Trinta anos depois de ter aportado no Brasil, e agora em outra condição, retornou para a África. Percebeu que era tratada como “brasileira”. Foi até o Lagos. Retornou para o Brasil. Ao longo da narrativa revê-se sob prisma enriquecedor a história brasileira do século XIX. A Revolta dos Malês, ocorrida em 1835, com a participação também de escravos de religião muçulmana, é descrita com pormenores. Ao que consta, “malês” decorria de uma forma de se falar “imalê”, que em ioruba faz referência a “muçulmano”. O argumento central do livro, do ponto de vista da origem e da sustentação da narrativa, pode ser associado à participação de Luísa nesse importante movimento social que agitou a Bahia.

O título do livro, “Um defeito de cor”, decorre de prática burocrática comum do Brasil colonial. Negros interessados na obtenção de privilégios e de graças, do Estado ou do Clero, a exemplo de ordens sacerdotais, precisavam requerer dispensa de consideração de cor, como condição para fruição do favor. O requerente indicava, assim, um “defeito” em sua condição originária, cuja descaracterização era fundamental para a mobilidade social, nesse sentido negociada.

Se alguma classificação for possível pode-se pensar “Um defeito de cor” como uma autobiografia ficcional, com fortíssimos ingredientes de informação histórica. No prólogo do livro e em riquíssimas entrevistas e intervenções (há uma palestra de Ana Maria Gonçalves na Academia Brasileira de Letras disponível no youtube) a autora explica-nos a noção de “serendipidade”, enquanto motor explicativo do livro, do esforço, do estudo e da empreitada.

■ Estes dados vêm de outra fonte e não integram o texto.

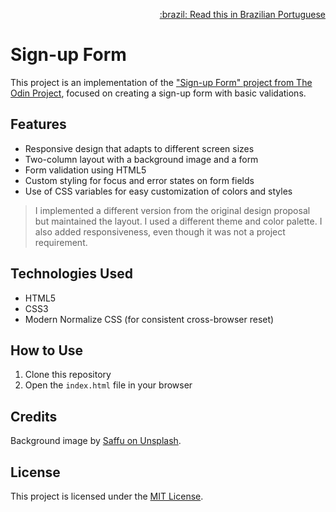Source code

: <p align="right">
  <a href="./README.pt-br.md">:brazil: Read this in Brazilian Portuguese</a>
</p>

# Sign-up Form

This project is an implementation of the ["Sign-up Form" project from The Odin Project](https://www.theodinproject.com/lessons/node-path-intermediate-html-and-css-sign-up-form), focused on creating a sign-up form with basic validations.

## Features

- Responsive design that adapts to different screen sizes
- Two-column layout with a background image and a form
- Form validation using HTML5
- Custom styling for focus and error states on form fields
- Use of CSS variables for easy customization of colors and styles

> I implemented a different version from the original design proposal but maintained the layout. I used a different theme and color palette. I also added responsiveness, even though it was not a project requirement.

## Technologies Used

- HTML5
- CSS3
- Modern Normalize CSS (for consistent cross-browser reset)

## How to Use

1. Clone this repository
2. Open the `index.html` file in your browser

## Credits

Background image by [Saffu on Unsplash](https://unsplash.com/pt-br/@saffu).

## License

This project is licensed under the [MIT License](LICENSE).

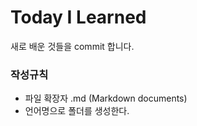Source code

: # Today I Learned
새로 배운 것들을 commit 합니다.

### 작성규칙
- 파일 확장자 .md (Markdown documents)
- 언어명으로 폴더를 생성한다.
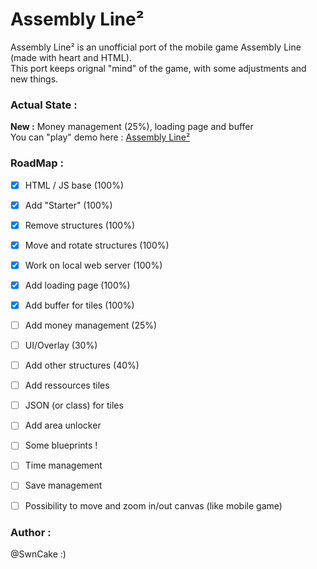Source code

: # Assembly Line²
Assembly Line² is an unofficial port of the mobile game Assembly Line (made with heart and HTML).  
This port keeps orignal "mind" of the game, with some adjustments and new things.

### Actual State :
**New :** Money management (25%), loading page and buffer  
You can "play" demo here : [Assembly Line²](https://swncake.github.io/assembly-line2/index.html)

### RoadMap :
- [x] HTML / JS base (100%)
- [x] Add "Starter" (100%)
- [x] Remove structures (100%)
- [x] Move and rotate structures (100%)
- [x] Work on local web server (100%)
- [x] Add loading page (100%)
- [x] Add buffer for tiles (100%)
- [ ] Add money management (25%)
- [ ] UI/Overlay (30%)
- [ ] Add other structures (40%)
- [ ] Add ressources tiles
- [ ] JSON (or class) for tiles
- [ ] Add area unlocker
- [ ] Some blueprints !
- [ ] Time management
- [ ] Save management
- [ ] Possibility to move and zoom in/out canvas (like mobile game)


### Author :
@SwnCake :)
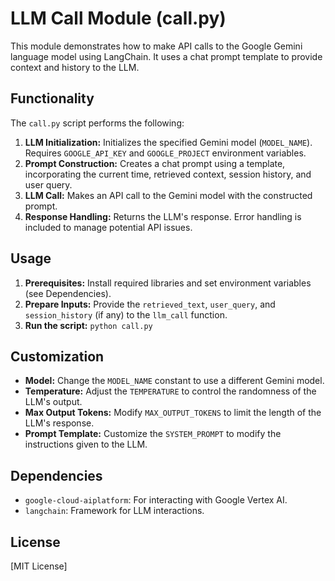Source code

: # LLM Call Module (call.py)

This module demonstrates how to make API calls to the Google Gemini language model using LangChain.  It uses a chat prompt template to provide context and history to the LLM.

## Functionality

The `call.py` script performs the following:

1. **LLM Initialization:** Initializes the specified Gemini model (`MODEL_NAME`). Requires `GOOGLE_API_KEY` and `GOOGLE_PROJECT` environment variables.
2. **Prompt Construction:** Creates a chat prompt using a template, incorporating the current time, retrieved context, session history, and user query.
3. **LLM Call:** Makes an API call to the Gemini model with the constructed prompt.
4. **Response Handling:** Returns the LLM's response.  Error handling is included to manage potential API issues.

## Usage

1. **Prerequisites:** Install required libraries and set environment variables (see Dependencies).
2. **Prepare Inputs:** Provide the `retrieved_text`, `user_query`, and `session_history` (if any) to the `llm_call` function.
3. **Run the script:** `python call.py`

## Customization

* **Model:** Change the `MODEL_NAME` constant to use a different Gemini model.
* **Temperature:** Adjust the `TEMPERATURE` to control the randomness of the LLM's output.
* **Max Output Tokens:**  Modify `MAX_OUTPUT_TOKENS` to limit the length of the LLM's response.
* **Prompt Template:** Customize the `SYSTEM_PROMPT` to modify the instructions given to the LLM.

## Dependencies

- `google-cloud-aiplatform`: For interacting with Google Vertex AI.
- `langchain`: Framework for LLM interactions.

## License

[MIT License]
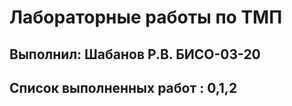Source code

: # Лабораторные работы по ТМП
## Выполнил: Шабанов Р.В. БИСО-03-20
## Список выполненных работ : 0,1,2


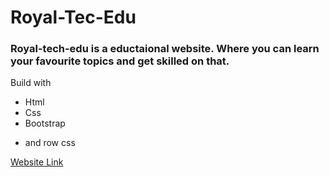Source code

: # Royal-Tec-Edu
### Royal-tech-edu is a eductaional website. Where you can learn your favourite topics and get skilled on that.

Build with
+ Html
+ Css
+ Bootstrap
* and row css

[Website Link](https://rittiksheikh.github.io/Royal-Tec-Edu/)
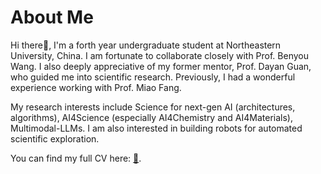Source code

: # About Me

Hi there👋, I'm a forth year undergraduate student at Northeastern University, China. I am fortunate to collaborate closely with Prof. Benyou Wang. I also deeply appreciative of my former mentor, Prof. Dayan Guan, who guided me into scientific research. Previously, I had a wonderful experience working with Prof. Miao Fang.

My research interests include Science for next-gen AI (architectures, algorithms), AI4Science (especially AI4Chemistry and AI4Materials), Multimodal-LLMs. I am also interested in building robots for automated scientific exploration.

You can find my full CV here: [📄](/assets/files/Zhengzhao_CV_en.pdf).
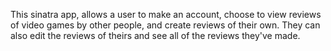 This sinatra app, allows a user to make an account, choose to view reviews of video games by other people, and create reviews of their own. They can also edit the reviews of theirs and see all of the reviews they've made.
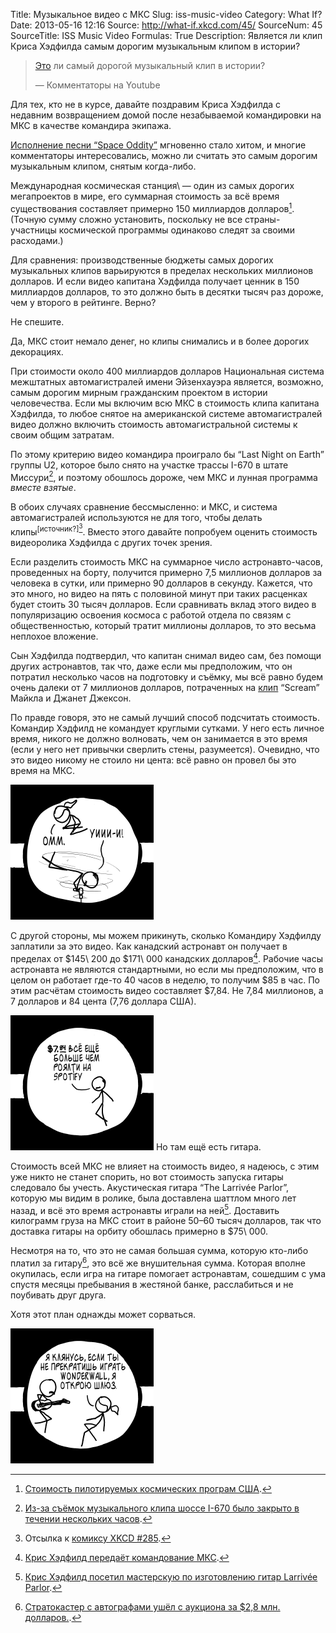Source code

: Title: Музыкальное видео с МКС
Slug: iss-music-video
Category: What If?
Date: 2013-05-16 12:16
Source: http://what-if.xkcd.com/45/
SourceNum: 45
SourceTitle: ISS Music Video
Formulas: True
Description: Является ли клип Криса Хэдфилда самым дорогим музыкальным клипом в истории?

> [Это](http://www.youtube.com/watch?v=KaOC9danxNo) ли самый дорогой музыкальный клип в истории?
>
> — Комментаторы на Youtube

Для тех, кто не в курсе, давайте поздравим Криса Хэдфилда с недавним возвращением домой после незабываемой командировки на МКС в качестве командира экипажа.

[Исполнение песни “Space Oddity”](http://www.youtube.com/watch?v=KaOC9danxNo) мгновенно стало хитом, и многие комментаторы интересовались, можно ли считать это самым дорогим музыкальным клипом, снятым когда-либо.

Международная космическая станция\ — один из самых дорогих мегапроектов в мире, его суммарная стоимость за всё время существования составляет примерно 150 миллиардов долларов[^1]. (Точную сумму сложно установить, поскольку не все страны-участницы космической программы одинаково следят за своими расходами.)

[^1]: [Стоимость пилотируемых космических програм США](http://www.thespacereview.com/article/1579/1).

Для сравнения: производственные бюджеты самых дорогих музыкальных клипов варьируются в пределах нескольких миллионов долларов. И если видео капитана Хэдфилда получает ценник в 150 миллиардов долларов, то это должно быть в десятки тысяч раз дороже, чем у второго в рейтинге. Верно?

Не спешите.

Да, МКС стоит немало денег, но клипы снимались и в более дорогих декорациях.

При стоимости около 400 миллиардов долларов Национальная система межштатных автомагистралей имени Эйзенхауэра является, возможно, самым дорогим мирным гражданским проектом в истории человечества. Если мы включим всю МКС в стоимость клипа капитана Хэдфилда, то любое снятое на американской системе автомагистралей видео должно включить стоимость автомагистральной системы к своим общим затратам.

По этому критерию видео командира проиграло бы “Last Night on Earth” группы U2, которое было снято на участке трассы I-670 в штате Миссури[^2], и поэтому обошлось дороже, чем МКС и лунная программа _вместе взятые_.

[^2]: [Из-за съёмок музыкального клипа шоссе I-670 было закрыто в течении нескольких часов](http://www.atu2.com/news/filming-of-music-video-will-shut-down-i-670-downtown-for-several-hours-tuesday.html).

В обоих случаях сравнение бессмысленно: и МКС, и система автомагистралей используются не для того, чтобы делать клипы<sup>[источник?][^3]</sup>. Вместо этого давайте попробуем оценить стоимость видеоролика Хэдфилда с других точек зрения.

[^3]: Отсылка к [комиксу XKCD #285](http://xkcd.com/285/).

Если разделить стоимость МКС на суммарное число астронавто-часов, проведенных на борту, получится примерно 7,5 миллионов долларов за человека в сутки, или примерно 90 долларов в секунду. Кажется, что это много, но видео на пять с половиной минут при таких расценках будет стоить 30 тысяч долларов. Если сравнивать вклад этого видео в популяризацию освоения космоса с работой отдела по связям с общественностью, который тратит миллионы долларов, то это весьма неплохое вложение.

Сын Хэдфилда подтвердил, что капитан снимал видео сам, без помощи других астронавтов, так что, даже если мы предположим, что он потратил несколько часов на подготовку и съёмку, мы всё равно будем очень далеки от 7 миллионов долларов, потраченных на [клип](http://www.youtube.com/watch?v=0P4A1K4lXDo) “Scream” Майкла и Джанет Джексон.

По правде говоря, это не самый лучший способ подсчитать стоимость. Командир Хэдфилд не командует круглыми сутками. У него есть личное время, никого не должно волновать, чем он занимается в это время (если у него нет привычки сверлить стены, разумеется). Очевидно, что это видео никому не стоило ни цента: всё равно он провел бы это время на МКС.

![](/uploads/045-iss-music-video/hadfield_holes_ru.png "Откуда здесь вообще взялась дрель?")

С другой стороны, мы можем прикинуть, сколько Командиру Хэдфилду заплатили за это видео. Как канадский астронавт он получает в пределах от \$145\ 200 до \$171\ 000 канадских долларов[^4]. Рабочие часы астронавта не являются стандартными, но если мы предположим, что в целом он работает где-то 40 часов в неделю, то получим \$85 в час. По этим расчётам стоимость видео составляет \$7,84. Не 7,84 миллионов, а 7 долларов и 84 цента (7,76 доллара США).

[^4]: [Крис Хэдфилд передаёт командование МКС](http://www.cbc.ca/news/technology/story/2013/05/12/hadfield-iss-returns-earth.html).

![](/uploads/045-iss-music-video/hadfield_spotify_ru.png "СПОНТАННОЕ ВКЛЮЧЕНИЕ ДВИГАТЕЛЯ")
Но там ещё есть гитара.

Стоимость всей МКС не влияет на стоимость видео, я надеюсь, с этим уже никто не станет спорить, но вот стоимость запуска гитары следовало бы учесть. Акустическая гитара “The Larrivée Parlor”, которую мы видим в ролике, была доставлена шаттлом много лет назад, и всё это время астронавты играли на ней[^5]. Доставить килограмм груза на МКС стоит в районе 50–60 тысяч долларов, так что доставка гитары на орбиту обошлась примерно в \$75\ 000.

[^5]: [Крис Хэдфилд посетил мастерскую по изготовлению гитар Larrivée Parlor](http://www.youtube.com/watch?v=gWTndmDHZQc).

Несмотря на то, что это не самая большая сумма, которую кто-либо платил за гитару[^6], это всё же внушительная сумма. Которая вполне окупилась, если игра на гитаре помогает астронавтам, сошедшим с ума спустя месяцы пребывания в жестяной банке, расслабиться и не поубивать друг друга.

[^6]: [Стратокастер с автографами ушёл с аукциона за $2,8 млн. долларов.](http://www.fender.com/news/signed-strat-fetches-record-28m-at-auction/).

Хотя этот план однажды может сорваться.

![](/uploads/045-iss-music-video/hadfield_wonderwall_ru.png "На следующем челноке «Союз» на МКС доставят знак «Никакого Wonderwall».")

Com origem no inglês (serendipity) a expressão teria sido primeiramente usada por Horace Walpole, significando as descobertas que fazemos, inesperadamente, quando outras coisas buscamos. A autora conta que buscava um livro em uma livraria – estava em São Paulo – e que literalmente lhe caíra um livro de Jorge Amado, um roteiro sentimental das ruas de Salvador. Em uma passagem, o grande mestre de nossa literatura desafiava: “(…) não tenhas, moça, um minuto de indecisão. Atende ao chamado, e vem”.

Foi o que mudou a vida de Ana Maria Gonçalves, que logo em seguida estava em Itaparica, e depois em Salvador. Vários anos de pesquisas e de sucessivas redações. O livro ganhou prêmios, inclusive o prestigiadíssimo Casa de las Américas. A autora é engajada, militante, tem posições firmes. Temos muito que aprender com seu livro: técnica literária, estruturas narrativas, composição de personagens, História do Brasil e da África e, principalmente, uma nova forma de nos compreendermos.


[1] Devo a recomendação a Renata Fernandes Barroso, colega na Procuradoria-Geral da Fazenda Nacional em Brasília, leitora compulsiva.